Usługi takie jak te oferowane w ramach usługi Crowds on Demand są na ogół szczegółowo zaplanowane i opracowane tak, aby fachowo manipulować opinią publiczną – niezdarny sposób zorganizowania kampanii antykatarskiej jest raczej wyjątkiem niż regułą. Aktorzy są poinstruował „być entuzjastycznym, ale nie tak gorliwym, aby ryzykować aresztowanie” i przyjść uzbrojony w plakaty i starannie dopracowane hasła, aby skandować. Pseudoprotestujący są związani żelaznymi umowami o zachowaniu poufności i często płacą pod stołem, tak że nie ma żadnych zapisów o związku.

 

Częścią podstępności tych kampanii „wynajmowania tłumu” jest to, że stanowią one pożywkę dla zarzutów – niezależnie od tego, jak absurdalnych i jak dokładnie obalonych – że inne protesty również są oszustwami, w których biorą udział opłacani aktywiści.
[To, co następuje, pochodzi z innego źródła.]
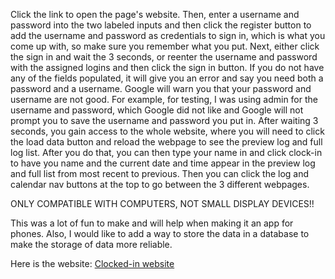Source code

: Click the link to open the page's website. Then, enter a username and password into the two labeled inputs and then click the register button to add the username and password as credentials to sign in, which is what you come up with, so make sure you remember what you put. Next, either click the sign in and wait the 3 seconds, or reenter the username and password with the assigned logins and then click the sign in button. If you do not have any of the fields populated, it will give you an error and say you need both a password and a username. 
Google will warn you that your password and username are not good. For example, for testing, I was using admin for the username and password, which Google did not like and Google will not prompt you to save the username and password you put in.
After waiting 3 seconds, you gain access to the whole website, where you will need to click the load data button and reload the webpage to see the preview log and full log list. After you do that, you can then type your name in and click clock-in to have you name and the current date and time appear in the preview log and full list from most recent to previous. Then you can click the log and calendar nav buttons at the top to go between the 3 different webpages.

ONLY COMPATIBLE WITH COMPUTERS, NOT SMALL DISPLAY DEVICES!!

This was a lot of fun to make and will help when making it an app for phones. Also, I would like to add a way to store the data in a database to make the storage of data more reliable.


Here is the website: [Clocked-in website](https://wisewarwolf.github.io/Final-Project/index.html)
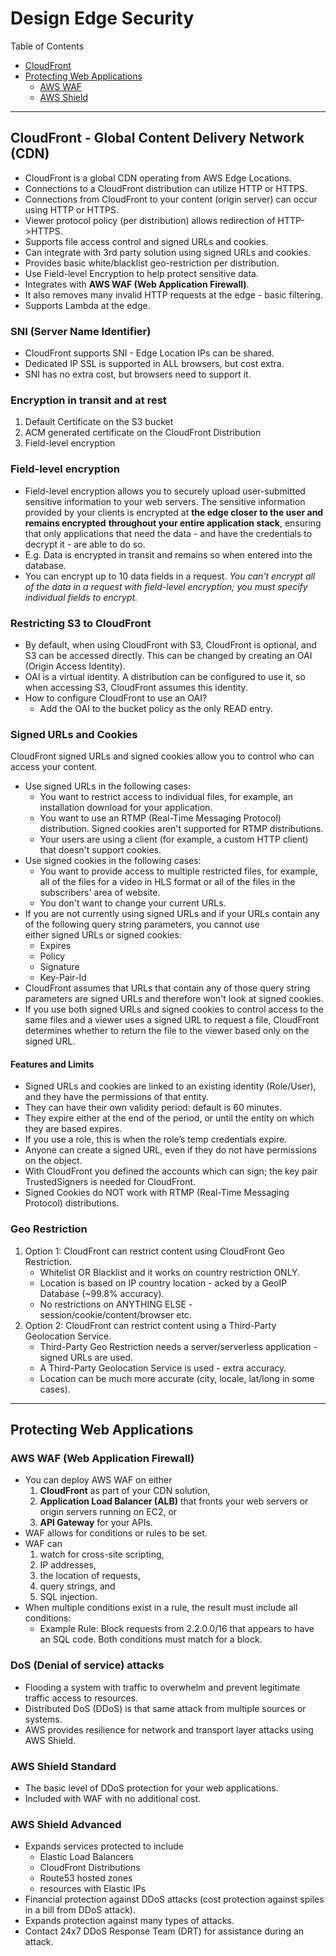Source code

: # Design Edge Security

Table of Contents
- [CloudFront](#cloudfront---global-content-delivery-network-cdn)
- [Protecting Web Applications](#protecting-web-applications)
  - [AWS WAF](#aws-waf-web-application-firewall)
  - [AWS Shield](#aws-shield-standard)

---

## CloudFront - Global Content Delivery Network (CDN)

- CloudFront is a global CDN operating from AWS Edge Locations.
- Connections to a CloudFront distribution can utilize HTTP or HTTPS.
- Connections from CloudFront to your content (origin server) can occur using HTTP or HTTPS.
- Viewer protocol policy (per distribution) allows redirection of HTTP->HTTPS.
- Supports file access control and signed URLs and cookies.
- Can integrate with 3rd party solution using signed URLs and cookies.
- Provides basic white/blacklist geo-restriction per distribution.
- Use Field-level Encryption to help protect sensitive data.
- Integrates with **AWS WAF (Web Application Firewall)**.
- It also removes many invalid HTTP requests at the edge - basic filtering.
- Supports Lambda at the edge.

### SNI (Server Name Identifier)
- CloudFront supports SNI - Edge Location IPs can be shared.
- Dedicated IP SSL is supported in ALL browsers, but cost extra.
- SNI has no extra cost, but browsers need to support it.

### Encryption in transit and at rest
1. Default Certificate on the S3 bucket
2. ACM generated certificate on the CloudFront Distribution
3. Field-level encryption

### Field-level encryption
- Field-level encryption allows you to securely upload user-submitted sensitive information to your web servers. 
  The sensitive information provided by your clients is encrypted at **the edge closer to the user and remains encrypted**
  **throughout your entire application stack**, ensuring that only applications that need the data - and have the
  credentials to decrypt it - are able to do so.
- E.g. Data is encrypted in transit and remains so when entered into the database.
- You can encrypt up to 10 data fields in a request. *You can't encrypt all of the data in a request with field-level*
  *encryption; you must specify individual fields to encrypt.*

### Restricting S3 to CloudFront
- By default, when using CloudFront with S3, CloudFront is optional, and S3 can be accessed directly. This can be changed by creating
  an OAI (Origin Access Identity).
- OAI is a virtual identity. A distribution can be configured to use it, so when accessing S3, CloudFront assumes this identity.
- How to configure CloudFront to use an OAI?
  - Add the OAI to the bucket policy as the only READ entry.

### Signed URLs and Cookies
CloudFront signed URLs and signed cookies allow you to control who can access your content. 
- Use signed URLs in the following cases:
  - You want to restrict access to individual files, for example, an installation download for your application.
  - You want to use an RTMP (Real-Time Messaging Protocol) distribution. Signed cookies aren't supported for RTMP distributions.
  - Your users are using a client (for example, a custom HTTP client) that doesn't support cookies.
- Use signed cookies in the following cases:
  - You want to provide access to multiple restricted files, for example, all of the files for a video in HLS format or all of the
    files in the subscribers' area of website.
  - You don't want to change your current URLs.
- If you are not currently using signed URLs and if your URLs contain any of the following query string parameters, you cannot use   
  either signed URLs or signed cookies:
  - Expires
  - Policy
  - Signature
  - Key-Pair-Id
- CloudFront assumes that URLs that contain any of those query string parameters are signed URLs and therefore won't look at
  signed cookies.
- If you use both signed URLs and signed cookies to control access to the same files and a viewer uses a signed URL to request a file,
  CloudFront determines whether to return the file to the viewer based only on the signed URL.

#### Features and Limits
- Signed URLs and cookies are linked to an existing identity (Role/User), and they have the permissions of that entity.
- They can have their own validity period: default is 60 minutes.
- They expire either at the end of the period, or until the entity on which they are based expires.
- If you use a role, this is when the role’s temp credentials expire.
- Anyone can create a signed URL, even if they do not have permissions on the object.
- With CloudFront you defined the accounts which can sign; the key pair TrustedSigners is needed for CloudFront.
- Signed Cookies do NOT work with RTMP (Real-Time Messaging Protocol) distributions.
	
### Geo Restriction
1. Option 1:  CloudFront can restrict content using CloudFront Geo Restriction.
   - Whitelist OR Blacklist and it works on country restriction ONLY.
   - Location is based on IP country location - acked by a GeoIP Database (~99.8% accuracy).
   - No restrictions on ANYTHING ELSE - session/cookie/content/browser etc.
2. Option 2:  CloudFront can restrict content using a Third-Party Geolocation Service.
   - Third-Party Geo Restriction needs a server/serverless application - signed URLs are used.
   - A Third-Party Geolocation Service is used - extra accuracy.
   - Location can be much more accurate (city, locale, lat/long in some cases).

---

## Protecting Web Applications

### AWS WAF (Web Application Firewall)
- You can deploy AWS WAF on either
  1. **CloudFront** as part of your CDN solution,
  2. **Application Load Balancer (ALB)** that fronts your web servers or origin servers running on EC2, or
  3. **API Gateway** for your APIs.
- WAF allows for conditions or rules to be set.
- WAF can 
  1. watch for cross-site scripting, 
  2. IP addresses,
  3. the location of requests,
  4. query strings, and 
  5. SQL injection.
- When multiple conditions exist in a rule, the result must include all conditions:
  - Example Rule: Block requests from 2.2.0.0/16 that appears to have an SQL code.
    Both conditions must match for a block.

### DoS (Denial of service) attacks
- Flooding a system with traffic to overwhelm and prevent legitimate traffic access to resources.
- Distributed DoS (DDoS) is that same attack from multiple sources or systems.
- AWS provides resilience for network and transport layer attacks using AWS Shield. 

### AWS Shield Standard
- The basic level of DDoS protection for your web applications.
- Included with WAF with no additional cost.

### AWS Shield Advanced
- Expands services protected to include 
  - Elastic Load Balancers
  - CloudFront Distributions
  - Route53 hosted zones
  - resources with Elastic IPs
- Financial protection against DDoS attacks (cost protection against spiles in a bill from DDoS attack).
- Expands protection against many types of attacks.
- Contact 24x7 DDoS Response Team (DRT) for assistance during an attack.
Rumuni, którzy bezlitośnie wyśmiewali się bezpodstawne twierdzenia w zeszłym roku polegające na wrzucaniu pieniędzy do ubranek swoich zwierząt lub robieniu psom plakatów z napisem „George Soros zapłacił mi, żebym tu był” będą dziś mniej zdecydowane w swoich przekonaniach.

Udostępnij ten artykuł:

EU Reporter publikuje artykuły z różnych źródeł zewnętrznych, które wyrażają szeroki zakres punktów widzenia. Stanowiska zajęte w tych artykułach niekoniecznie są stanowiskami EU Reporter.